■ Task item:
Among the records, how many lines contain "delta"? Only the number is needed.

■ Records:
───

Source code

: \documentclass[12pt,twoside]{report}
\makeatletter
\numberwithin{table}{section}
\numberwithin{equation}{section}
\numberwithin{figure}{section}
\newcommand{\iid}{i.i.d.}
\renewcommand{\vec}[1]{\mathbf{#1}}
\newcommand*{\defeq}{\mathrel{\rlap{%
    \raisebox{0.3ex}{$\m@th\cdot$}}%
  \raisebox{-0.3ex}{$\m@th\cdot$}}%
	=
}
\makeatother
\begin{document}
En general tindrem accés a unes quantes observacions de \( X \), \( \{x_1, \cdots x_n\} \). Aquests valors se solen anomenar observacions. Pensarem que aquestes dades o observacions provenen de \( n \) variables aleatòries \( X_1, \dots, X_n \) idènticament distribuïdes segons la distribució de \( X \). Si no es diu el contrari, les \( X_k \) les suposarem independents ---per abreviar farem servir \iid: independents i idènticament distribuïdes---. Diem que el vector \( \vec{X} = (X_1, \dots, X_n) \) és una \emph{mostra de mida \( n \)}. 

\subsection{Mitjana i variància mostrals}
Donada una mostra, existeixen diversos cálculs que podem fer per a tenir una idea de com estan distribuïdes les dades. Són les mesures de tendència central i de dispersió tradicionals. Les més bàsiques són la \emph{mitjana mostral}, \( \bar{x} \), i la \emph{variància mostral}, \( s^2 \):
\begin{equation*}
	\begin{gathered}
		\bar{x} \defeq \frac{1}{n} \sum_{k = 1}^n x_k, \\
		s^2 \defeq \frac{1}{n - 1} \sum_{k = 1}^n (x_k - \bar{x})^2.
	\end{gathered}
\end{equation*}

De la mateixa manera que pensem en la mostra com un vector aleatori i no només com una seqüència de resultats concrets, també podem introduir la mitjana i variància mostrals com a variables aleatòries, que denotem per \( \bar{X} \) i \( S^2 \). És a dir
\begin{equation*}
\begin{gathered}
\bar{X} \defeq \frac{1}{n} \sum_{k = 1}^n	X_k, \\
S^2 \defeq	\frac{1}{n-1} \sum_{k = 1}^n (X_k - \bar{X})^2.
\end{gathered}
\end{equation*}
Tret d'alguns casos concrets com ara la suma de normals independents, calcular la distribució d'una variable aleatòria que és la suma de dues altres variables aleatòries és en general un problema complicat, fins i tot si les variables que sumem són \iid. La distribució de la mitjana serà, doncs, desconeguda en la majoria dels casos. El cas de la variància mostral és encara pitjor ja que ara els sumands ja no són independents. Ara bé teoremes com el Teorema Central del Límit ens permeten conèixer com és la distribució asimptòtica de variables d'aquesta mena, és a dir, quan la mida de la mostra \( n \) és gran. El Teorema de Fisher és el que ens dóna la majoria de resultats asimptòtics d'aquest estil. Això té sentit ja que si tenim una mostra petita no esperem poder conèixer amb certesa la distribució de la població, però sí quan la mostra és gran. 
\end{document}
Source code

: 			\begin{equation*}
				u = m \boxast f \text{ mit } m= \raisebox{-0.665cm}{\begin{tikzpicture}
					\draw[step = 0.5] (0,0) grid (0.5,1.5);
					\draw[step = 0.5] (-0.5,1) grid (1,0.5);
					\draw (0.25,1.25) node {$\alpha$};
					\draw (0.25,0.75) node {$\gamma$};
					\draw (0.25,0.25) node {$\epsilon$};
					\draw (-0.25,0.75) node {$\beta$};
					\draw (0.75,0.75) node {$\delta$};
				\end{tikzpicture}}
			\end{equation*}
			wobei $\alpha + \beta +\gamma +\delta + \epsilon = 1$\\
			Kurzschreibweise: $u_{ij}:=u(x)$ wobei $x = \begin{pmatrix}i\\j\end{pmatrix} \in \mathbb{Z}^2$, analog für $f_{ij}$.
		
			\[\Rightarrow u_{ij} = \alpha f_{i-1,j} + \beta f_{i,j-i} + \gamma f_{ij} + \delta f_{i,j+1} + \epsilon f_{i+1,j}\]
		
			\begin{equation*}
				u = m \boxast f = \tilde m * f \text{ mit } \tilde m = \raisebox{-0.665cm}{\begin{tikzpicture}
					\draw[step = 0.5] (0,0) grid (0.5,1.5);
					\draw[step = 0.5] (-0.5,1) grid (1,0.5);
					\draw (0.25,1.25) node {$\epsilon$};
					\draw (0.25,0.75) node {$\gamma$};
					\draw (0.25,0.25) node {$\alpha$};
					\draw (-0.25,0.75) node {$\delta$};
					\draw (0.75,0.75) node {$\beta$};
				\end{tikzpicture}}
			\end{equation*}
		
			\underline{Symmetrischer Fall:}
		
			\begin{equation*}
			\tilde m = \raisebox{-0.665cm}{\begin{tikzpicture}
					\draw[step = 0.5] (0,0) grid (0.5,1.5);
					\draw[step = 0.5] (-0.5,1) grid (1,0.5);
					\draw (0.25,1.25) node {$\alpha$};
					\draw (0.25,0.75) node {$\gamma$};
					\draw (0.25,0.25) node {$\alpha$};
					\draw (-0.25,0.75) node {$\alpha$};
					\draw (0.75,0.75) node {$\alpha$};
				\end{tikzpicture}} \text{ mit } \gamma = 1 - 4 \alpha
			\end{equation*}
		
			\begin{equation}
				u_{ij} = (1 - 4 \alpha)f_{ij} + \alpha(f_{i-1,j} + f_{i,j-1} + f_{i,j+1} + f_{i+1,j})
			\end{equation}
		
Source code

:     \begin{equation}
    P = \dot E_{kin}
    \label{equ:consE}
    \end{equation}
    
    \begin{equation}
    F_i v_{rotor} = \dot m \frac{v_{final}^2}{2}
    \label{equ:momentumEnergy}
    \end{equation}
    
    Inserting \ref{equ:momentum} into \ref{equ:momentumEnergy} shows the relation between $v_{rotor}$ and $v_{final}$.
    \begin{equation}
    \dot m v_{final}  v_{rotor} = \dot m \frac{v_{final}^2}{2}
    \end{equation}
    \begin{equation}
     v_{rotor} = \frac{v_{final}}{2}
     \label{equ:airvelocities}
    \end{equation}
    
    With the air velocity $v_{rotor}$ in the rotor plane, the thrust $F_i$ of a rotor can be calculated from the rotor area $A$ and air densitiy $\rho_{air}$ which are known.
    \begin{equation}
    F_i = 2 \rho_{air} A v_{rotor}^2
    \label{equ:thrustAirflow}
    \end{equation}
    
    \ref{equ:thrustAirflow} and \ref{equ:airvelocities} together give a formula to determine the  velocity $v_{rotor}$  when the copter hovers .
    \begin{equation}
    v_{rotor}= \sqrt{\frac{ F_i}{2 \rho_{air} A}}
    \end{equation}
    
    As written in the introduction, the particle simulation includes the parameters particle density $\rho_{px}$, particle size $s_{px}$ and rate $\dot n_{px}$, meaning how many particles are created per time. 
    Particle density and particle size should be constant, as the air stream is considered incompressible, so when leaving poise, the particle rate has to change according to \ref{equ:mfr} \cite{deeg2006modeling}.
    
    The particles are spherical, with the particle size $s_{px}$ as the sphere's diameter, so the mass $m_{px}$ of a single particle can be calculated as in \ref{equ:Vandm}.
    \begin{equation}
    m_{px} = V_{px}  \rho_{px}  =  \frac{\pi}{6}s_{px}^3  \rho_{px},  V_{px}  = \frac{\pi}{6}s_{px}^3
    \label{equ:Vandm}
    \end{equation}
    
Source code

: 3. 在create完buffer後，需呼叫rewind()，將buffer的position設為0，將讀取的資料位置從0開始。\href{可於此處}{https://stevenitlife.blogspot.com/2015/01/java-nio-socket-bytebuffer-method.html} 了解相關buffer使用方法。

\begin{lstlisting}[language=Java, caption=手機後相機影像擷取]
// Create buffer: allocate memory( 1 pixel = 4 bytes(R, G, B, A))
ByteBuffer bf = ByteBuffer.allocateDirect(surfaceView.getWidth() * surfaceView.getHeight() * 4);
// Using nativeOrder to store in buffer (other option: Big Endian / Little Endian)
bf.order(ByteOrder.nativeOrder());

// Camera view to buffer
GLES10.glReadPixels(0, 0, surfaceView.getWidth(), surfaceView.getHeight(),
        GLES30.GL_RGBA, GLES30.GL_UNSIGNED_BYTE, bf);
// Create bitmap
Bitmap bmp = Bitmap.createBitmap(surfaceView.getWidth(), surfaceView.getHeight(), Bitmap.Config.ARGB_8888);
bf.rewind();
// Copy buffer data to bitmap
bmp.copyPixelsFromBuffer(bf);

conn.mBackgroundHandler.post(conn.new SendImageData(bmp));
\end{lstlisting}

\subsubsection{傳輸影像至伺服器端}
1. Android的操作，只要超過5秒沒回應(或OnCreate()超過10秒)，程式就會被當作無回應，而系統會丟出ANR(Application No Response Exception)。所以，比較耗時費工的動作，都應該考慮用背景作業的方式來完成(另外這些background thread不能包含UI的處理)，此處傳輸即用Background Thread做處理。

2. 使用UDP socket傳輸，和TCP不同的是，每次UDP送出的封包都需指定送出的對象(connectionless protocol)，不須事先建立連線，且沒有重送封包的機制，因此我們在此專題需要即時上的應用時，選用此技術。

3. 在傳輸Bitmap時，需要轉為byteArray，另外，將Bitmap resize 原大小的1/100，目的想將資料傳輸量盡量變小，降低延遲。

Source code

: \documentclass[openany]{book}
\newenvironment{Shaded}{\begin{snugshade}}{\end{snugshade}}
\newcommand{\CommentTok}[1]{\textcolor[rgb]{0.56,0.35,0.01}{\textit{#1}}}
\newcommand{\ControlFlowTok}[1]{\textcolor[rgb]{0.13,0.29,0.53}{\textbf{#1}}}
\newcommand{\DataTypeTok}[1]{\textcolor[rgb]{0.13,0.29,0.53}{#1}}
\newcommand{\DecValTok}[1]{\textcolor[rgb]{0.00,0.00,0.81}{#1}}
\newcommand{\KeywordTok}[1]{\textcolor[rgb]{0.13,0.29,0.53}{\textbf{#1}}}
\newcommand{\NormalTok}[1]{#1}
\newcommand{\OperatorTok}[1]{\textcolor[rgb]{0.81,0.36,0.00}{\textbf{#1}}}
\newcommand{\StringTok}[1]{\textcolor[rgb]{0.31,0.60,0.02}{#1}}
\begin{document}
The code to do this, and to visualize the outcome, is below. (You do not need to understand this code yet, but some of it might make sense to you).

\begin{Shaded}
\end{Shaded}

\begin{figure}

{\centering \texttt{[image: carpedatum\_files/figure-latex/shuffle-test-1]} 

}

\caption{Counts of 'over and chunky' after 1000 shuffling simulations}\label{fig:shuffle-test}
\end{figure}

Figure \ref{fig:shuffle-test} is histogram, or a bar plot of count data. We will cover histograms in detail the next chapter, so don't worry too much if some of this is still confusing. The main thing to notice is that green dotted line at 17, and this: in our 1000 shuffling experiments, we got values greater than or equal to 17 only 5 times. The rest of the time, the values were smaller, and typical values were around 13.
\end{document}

───

■ Solution below:
4